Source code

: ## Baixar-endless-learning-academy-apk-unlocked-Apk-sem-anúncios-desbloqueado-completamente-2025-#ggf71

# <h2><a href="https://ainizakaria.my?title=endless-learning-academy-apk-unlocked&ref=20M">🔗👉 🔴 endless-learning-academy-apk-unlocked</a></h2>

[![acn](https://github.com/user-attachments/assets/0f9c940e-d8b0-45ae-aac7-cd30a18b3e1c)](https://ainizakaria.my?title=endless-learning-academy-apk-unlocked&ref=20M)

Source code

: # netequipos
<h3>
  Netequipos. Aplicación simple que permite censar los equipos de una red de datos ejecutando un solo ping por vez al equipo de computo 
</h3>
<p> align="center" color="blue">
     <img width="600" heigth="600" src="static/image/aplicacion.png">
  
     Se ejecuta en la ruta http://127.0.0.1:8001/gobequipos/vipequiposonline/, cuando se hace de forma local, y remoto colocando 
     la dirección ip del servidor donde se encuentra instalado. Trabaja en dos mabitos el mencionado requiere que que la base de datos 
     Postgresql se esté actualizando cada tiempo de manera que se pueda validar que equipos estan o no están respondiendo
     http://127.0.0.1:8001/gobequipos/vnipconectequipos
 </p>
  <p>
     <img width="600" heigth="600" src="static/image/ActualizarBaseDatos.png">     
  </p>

***

About this task:
A verbatim transcription of all the entries above is required.

Solved problem:
Source code

: ## Baixar-endless-learning-academy-apk-unlocked-Apk-sem-anúncios-desbloqueado-completamente-2025-#ggf71

# <h2><a href="https://ainizakaria.my?title=endless-learning-academy-apk-unlocked&ref=20M">🔗👉 🔴 endless-learning-academy-apk-unlocked</a></h2>

[![acn](https://github.com/user-attachments/assets/0f9c940e-d8b0-45ae-aac7-cd30a18b3e1c)](https://ainizakaria.my?title=endless-learning-academy-apk-unlocked&ref=20M)

Source code

: # netequipos
<h3>
  Netequipos. Aplicación simple que permite censar los equipos de una red de datos ejecutando un solo ping por vez al equipo de computo 
</h3>
<p> align="center" color="blue">
     <img width="600" heigth="600" src="static/image/aplicacion.png">
  
     Se ejecuta en la ruta http://127.0.0.1:8001/gobequipos/vipequiposonline/, cuando se hace de forma local, y remoto colocando 
     la dirección ip del servidor donde se encuentra instalado. Trabaja en dos mabitos el mencionado requiere que que la base de datos 
     Postgresql se esté actualizando cada tiempo de manera que se pueda validar que equipos estan o no están respondiendo
     http://127.0.0.1:8001/gobequipos/vnipconectequipos
 </p>
  <p>
     <img width="600" heigth="600" src="static/image/ActualizarBaseDatos.png">     
  </p>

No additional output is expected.